The second line of precedent also begins with the American rule. This precedent recognizes that the American rule is not an absolute one and that parties can contract around it, as the parties did here with their fee-shifting provision in the lease. Central Transp., Inc. v. Fruehauf Corp. , 139 Mich. App. 536, 548, 362 N.W.2d 823 (1984) (). When parties do this, a claim of attorney fees under a contractual fee-shifting provision is one for general damages. Pransky , 311 Mich. App. at 194, 874 N.W.2d 367. And as relevant here, general damages count toward the amount in controversy. Souden v. Souden , 303 Mich. App. 406, 412, 844 N.W.2d 151 (2013).
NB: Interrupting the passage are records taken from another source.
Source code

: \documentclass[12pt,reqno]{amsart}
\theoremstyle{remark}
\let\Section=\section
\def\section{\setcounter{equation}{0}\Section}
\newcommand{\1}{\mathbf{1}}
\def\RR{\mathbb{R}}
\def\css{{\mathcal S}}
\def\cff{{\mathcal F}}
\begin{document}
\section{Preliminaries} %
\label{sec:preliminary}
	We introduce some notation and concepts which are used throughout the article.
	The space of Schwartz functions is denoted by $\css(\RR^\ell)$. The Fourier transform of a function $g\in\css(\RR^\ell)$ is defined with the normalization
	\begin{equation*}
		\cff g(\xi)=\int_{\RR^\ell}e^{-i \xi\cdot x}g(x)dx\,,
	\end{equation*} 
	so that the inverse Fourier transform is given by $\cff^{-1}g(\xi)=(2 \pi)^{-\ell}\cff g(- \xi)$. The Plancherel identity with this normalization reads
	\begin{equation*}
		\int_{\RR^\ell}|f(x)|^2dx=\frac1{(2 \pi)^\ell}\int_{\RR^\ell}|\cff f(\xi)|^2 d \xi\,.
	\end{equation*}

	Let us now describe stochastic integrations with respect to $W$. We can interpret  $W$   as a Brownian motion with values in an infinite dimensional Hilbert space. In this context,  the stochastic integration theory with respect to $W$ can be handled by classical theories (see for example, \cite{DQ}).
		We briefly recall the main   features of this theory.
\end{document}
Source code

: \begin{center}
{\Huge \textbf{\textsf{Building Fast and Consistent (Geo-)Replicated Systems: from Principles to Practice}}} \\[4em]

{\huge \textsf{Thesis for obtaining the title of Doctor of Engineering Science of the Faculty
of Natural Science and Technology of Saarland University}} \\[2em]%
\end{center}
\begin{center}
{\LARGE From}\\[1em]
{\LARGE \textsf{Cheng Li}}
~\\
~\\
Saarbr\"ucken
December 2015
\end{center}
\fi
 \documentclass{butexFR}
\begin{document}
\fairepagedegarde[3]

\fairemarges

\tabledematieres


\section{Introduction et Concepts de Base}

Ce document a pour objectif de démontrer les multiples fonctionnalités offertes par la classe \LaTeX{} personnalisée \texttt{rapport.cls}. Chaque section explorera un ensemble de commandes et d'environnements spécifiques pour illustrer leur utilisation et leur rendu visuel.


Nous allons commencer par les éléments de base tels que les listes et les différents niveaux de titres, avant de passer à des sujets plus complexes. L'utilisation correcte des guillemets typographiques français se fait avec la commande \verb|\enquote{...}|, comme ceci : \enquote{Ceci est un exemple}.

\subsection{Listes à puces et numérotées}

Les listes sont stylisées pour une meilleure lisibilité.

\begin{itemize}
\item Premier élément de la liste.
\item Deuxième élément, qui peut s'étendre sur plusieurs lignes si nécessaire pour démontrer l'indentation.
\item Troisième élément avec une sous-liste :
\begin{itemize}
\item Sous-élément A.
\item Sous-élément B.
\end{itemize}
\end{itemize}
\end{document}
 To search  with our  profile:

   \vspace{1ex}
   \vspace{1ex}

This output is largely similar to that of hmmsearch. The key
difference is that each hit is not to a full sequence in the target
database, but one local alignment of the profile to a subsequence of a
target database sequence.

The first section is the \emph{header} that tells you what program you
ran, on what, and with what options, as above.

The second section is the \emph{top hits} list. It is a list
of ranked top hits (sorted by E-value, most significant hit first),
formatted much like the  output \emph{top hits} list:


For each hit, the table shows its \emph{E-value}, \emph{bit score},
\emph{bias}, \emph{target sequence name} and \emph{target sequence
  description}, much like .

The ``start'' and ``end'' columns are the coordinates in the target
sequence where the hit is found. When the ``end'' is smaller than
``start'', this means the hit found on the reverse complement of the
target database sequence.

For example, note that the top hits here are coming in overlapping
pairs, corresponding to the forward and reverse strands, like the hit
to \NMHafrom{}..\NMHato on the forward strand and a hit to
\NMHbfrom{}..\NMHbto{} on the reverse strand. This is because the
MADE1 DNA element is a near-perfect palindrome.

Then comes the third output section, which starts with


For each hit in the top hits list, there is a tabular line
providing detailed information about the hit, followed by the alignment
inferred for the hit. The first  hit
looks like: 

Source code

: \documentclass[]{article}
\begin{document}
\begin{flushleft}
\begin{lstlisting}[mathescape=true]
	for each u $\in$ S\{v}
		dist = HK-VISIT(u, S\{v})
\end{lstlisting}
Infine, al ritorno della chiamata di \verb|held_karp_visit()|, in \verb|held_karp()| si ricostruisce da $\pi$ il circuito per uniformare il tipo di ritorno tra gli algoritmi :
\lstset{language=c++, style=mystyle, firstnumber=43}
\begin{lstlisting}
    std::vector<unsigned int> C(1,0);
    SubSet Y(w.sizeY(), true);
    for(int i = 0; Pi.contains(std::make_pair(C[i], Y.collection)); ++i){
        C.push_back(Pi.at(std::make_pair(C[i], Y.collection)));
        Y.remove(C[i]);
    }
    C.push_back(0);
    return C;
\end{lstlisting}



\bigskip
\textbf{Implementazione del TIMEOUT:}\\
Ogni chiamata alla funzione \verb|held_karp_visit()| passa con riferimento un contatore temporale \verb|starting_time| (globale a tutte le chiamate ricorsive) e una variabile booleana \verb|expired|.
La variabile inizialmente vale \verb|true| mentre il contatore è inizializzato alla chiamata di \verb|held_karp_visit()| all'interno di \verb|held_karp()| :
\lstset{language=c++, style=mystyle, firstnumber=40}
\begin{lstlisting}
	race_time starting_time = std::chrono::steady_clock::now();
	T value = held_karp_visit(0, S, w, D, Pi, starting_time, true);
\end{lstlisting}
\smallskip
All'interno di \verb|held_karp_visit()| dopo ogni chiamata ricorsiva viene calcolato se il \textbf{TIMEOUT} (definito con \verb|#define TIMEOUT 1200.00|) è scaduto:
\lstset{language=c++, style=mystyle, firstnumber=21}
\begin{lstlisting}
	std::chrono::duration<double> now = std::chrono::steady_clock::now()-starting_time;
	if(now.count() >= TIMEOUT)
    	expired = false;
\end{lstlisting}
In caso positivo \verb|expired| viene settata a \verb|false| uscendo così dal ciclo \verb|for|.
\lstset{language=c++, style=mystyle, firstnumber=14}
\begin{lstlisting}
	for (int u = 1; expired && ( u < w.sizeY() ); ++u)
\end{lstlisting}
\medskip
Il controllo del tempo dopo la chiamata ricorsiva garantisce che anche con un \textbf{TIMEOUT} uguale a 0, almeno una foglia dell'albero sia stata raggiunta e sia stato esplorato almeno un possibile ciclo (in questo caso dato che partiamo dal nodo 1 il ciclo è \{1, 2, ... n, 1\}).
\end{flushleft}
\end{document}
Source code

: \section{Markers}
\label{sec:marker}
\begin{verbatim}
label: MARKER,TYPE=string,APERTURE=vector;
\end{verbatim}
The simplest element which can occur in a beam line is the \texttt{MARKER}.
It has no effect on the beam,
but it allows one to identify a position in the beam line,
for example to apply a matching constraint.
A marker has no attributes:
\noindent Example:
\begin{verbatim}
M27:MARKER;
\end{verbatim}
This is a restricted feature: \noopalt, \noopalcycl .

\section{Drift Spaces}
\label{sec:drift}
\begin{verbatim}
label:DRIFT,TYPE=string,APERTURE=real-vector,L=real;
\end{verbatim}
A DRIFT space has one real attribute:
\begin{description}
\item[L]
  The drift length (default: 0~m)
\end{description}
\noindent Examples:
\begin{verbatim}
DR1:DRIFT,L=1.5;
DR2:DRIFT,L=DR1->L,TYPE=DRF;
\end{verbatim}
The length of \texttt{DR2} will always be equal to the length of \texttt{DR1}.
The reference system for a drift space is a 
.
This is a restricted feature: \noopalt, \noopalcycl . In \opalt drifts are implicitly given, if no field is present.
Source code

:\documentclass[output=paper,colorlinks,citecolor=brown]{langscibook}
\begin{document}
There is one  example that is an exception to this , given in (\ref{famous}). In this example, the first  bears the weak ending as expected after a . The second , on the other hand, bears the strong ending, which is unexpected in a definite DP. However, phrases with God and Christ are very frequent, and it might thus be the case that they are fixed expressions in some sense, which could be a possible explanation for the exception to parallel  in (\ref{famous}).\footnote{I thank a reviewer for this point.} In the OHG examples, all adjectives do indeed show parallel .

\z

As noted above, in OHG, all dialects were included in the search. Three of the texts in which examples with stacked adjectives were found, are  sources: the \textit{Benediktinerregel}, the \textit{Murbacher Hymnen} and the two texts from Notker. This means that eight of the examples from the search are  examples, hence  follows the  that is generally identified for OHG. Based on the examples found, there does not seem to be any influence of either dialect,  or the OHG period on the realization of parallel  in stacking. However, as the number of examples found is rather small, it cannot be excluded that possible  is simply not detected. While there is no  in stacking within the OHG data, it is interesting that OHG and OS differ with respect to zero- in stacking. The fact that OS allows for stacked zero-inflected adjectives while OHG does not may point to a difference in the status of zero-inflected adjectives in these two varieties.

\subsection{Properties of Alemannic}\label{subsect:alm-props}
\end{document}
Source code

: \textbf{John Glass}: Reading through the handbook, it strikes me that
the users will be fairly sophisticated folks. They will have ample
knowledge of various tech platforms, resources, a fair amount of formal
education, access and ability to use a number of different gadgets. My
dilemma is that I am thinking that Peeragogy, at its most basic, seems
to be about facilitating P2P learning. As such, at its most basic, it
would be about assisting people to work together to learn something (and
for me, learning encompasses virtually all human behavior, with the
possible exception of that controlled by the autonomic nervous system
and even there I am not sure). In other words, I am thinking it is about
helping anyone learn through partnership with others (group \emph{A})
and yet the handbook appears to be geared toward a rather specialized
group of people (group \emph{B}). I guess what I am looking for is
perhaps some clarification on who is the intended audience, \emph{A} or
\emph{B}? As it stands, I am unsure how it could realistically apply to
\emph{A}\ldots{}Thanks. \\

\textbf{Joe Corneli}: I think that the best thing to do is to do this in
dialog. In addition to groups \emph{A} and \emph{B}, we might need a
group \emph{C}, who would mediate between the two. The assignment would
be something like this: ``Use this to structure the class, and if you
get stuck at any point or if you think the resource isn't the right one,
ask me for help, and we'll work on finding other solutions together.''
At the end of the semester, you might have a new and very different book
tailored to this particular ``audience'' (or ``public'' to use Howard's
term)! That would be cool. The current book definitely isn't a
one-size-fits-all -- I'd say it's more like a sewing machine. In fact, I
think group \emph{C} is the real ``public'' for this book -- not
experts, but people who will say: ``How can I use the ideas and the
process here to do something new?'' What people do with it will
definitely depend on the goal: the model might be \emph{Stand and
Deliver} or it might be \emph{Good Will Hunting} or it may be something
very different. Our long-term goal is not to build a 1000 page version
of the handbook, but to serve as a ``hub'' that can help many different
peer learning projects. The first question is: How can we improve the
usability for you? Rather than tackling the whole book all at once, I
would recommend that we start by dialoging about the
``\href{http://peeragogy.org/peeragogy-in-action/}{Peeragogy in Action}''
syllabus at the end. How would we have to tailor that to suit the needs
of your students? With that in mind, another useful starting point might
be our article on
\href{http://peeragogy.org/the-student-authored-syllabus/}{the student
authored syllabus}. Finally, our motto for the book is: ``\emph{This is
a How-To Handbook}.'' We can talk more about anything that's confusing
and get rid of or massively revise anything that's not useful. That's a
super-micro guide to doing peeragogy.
These two lines of precedent cross in this case. If we hold, as defendant urges, that an award of contractual attorney fees is to be treated no differently than any other instance of "fees, costs, and interest" incurred by a party, then the district court's award to defendant of contractual fees under the lease would not be subject to that court's subject-matter jurisdiction. In that instance, the fee award would not be subject to the $25,000 cap. Alternatively, if we hold, as plaintiff argues, that an award of contractual fees is to be treated differently than other instances of "fees, costs, and interest" incurred by a party because it is an award on a claim for general damages, then the district court's fee award would be subject to that court's subject-matter jurisdiction and the $25,000. cap.
We begin our analysis by determining whether the district court had subject-matter jurisdiction in the first instance. See Clohset , 302 Mich. App. at 560, 840 N.W.2d...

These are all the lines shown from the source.